V.H.F – Como todos sabemos, Macau evoluiu de forma muito acelerada nos últimos anos. Assim sendo, temos muito espaços para preencher em termos normativos. Veja, por exemplo, na área da habitação, nomeadamente no que toca ao regime de condomínio. No nosso Código Civil já está previsto um regime relativamente completo. Contudo, esse regime de propriedade horizontal, pelo menos no que diz respeito ao condomínio, foi criado na véspera do regresso à nossa Pátria. E é fácil perceber que o tipo e o tamanho nos edifícios que hoje existem são muito diferentes daqueles que existiam nessa altura em Macau. Também por isso, como é também sobejamente conhecido, há muitos conflitos entre as administrações desses edifícios, os condóminos e os proprietários das empresas de condomínios. Este é apenas um exemplo de como é necessário aperfeiçoar esse regime legal; desafio que aliás já está colocado na Assembleia Legislativa, com a discussão de uma proposta de lei para alteração regime de condomínio.

– Não será certamente o regime de condomínio a sua primeira preocupação… 

V.H.F – Dei-lhe apenas um exemplo, como há muitos outros que posso referir.
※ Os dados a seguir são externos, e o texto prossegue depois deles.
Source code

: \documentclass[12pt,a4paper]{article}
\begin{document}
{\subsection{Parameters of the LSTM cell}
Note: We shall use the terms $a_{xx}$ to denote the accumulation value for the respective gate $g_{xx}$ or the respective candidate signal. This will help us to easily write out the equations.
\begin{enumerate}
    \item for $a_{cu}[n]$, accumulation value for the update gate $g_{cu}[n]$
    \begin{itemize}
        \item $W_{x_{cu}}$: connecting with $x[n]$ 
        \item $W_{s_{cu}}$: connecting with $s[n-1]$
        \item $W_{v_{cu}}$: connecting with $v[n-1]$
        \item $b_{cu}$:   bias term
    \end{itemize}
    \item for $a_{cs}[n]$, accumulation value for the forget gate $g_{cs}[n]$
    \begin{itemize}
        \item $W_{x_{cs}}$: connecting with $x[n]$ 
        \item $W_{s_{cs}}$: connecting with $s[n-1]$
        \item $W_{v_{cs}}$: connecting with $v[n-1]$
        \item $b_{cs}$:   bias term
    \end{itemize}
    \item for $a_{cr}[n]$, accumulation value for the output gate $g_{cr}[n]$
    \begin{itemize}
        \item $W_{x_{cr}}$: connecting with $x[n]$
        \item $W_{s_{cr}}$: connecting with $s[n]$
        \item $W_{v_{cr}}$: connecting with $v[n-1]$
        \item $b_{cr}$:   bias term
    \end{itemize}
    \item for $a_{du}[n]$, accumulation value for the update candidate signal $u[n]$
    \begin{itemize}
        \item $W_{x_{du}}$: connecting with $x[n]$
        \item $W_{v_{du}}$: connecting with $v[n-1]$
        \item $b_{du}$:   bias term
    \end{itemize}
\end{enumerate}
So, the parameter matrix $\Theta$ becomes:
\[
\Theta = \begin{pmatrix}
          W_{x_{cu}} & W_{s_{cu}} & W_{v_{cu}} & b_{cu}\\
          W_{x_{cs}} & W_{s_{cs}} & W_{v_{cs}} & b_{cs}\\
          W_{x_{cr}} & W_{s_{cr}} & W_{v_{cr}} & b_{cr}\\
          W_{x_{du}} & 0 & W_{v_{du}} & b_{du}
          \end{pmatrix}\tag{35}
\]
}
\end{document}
Macau precisa de desenvolver e diversificar a sua economia e um dos instrumentos legais que é preciso atualizar é o regime de locação financeira. É verdade que já está de alguma forma previsto no Código Comercial, mas temos de desenvolver o sistema financeiro mais sofisticado para que as instituições bancárias possam desempenhar melhor o seu papel, sobretudo na sua relação com os mercados internacionais.

– Um dos debates recorrentes em Macau é a necessidade, ou não, de alterar os grandes códigos. Por vezes surgem pressões políticas nesse sentido, nomeadamente na Assembleia Legislativa. Mas tem sido opinião do governo, como da Associação dos Advogados, que é melhor não mexer muito, sob pena de se desvirtuar a raiz de um Direito de origem portuguesa, que é um dos pilares identitários da RAEM. Qual é a sua opinião nesta matéria?

V.H.F – Penso que os cinco grandes códigos são relativamente avançados. É sempre importante refletirmos sobre formas de podermos evoluir e, eventualmente, aperfeiçoar esses códigos. Por exemplo, um dos oradores na cerimónia de tomada de posse dos corpos sociais da nossa associação referiu-se à necessidade de constituirmos um regime de processo electrónico. A meu ver esse debate é muito oportuno é preciso desenvolvermos essa área. Mais uma vez, este é apenas um exemplo. Contudo, quanto aos seus princípios fundamentais, penso que os grandes códigos são muito avançados.

– Não vê então necessidade de os rever…

V.H.F – Quanto aos seus princípios fundamentais, não vejo necessidade de serem alterados os cinco grandes códigos.

– Um tema que tem sido muito polémico, sobretudo entre os juristas chineses, é a posição da Associação dos Advogados, que não reconhece cursos de Direito como o da Universidade de Ciência e Tecnologia, por considerar que não ensinam o Direito de Macau. Esta associação vai combater essa visão?

V.H.F – Esse assunto não cabe à nossa associação. Aliás, sobre essas matérias, os tribunais competentes de Macau já se pronunciaram através dos seus acórdãos. Sobre isso não faço mais comentários.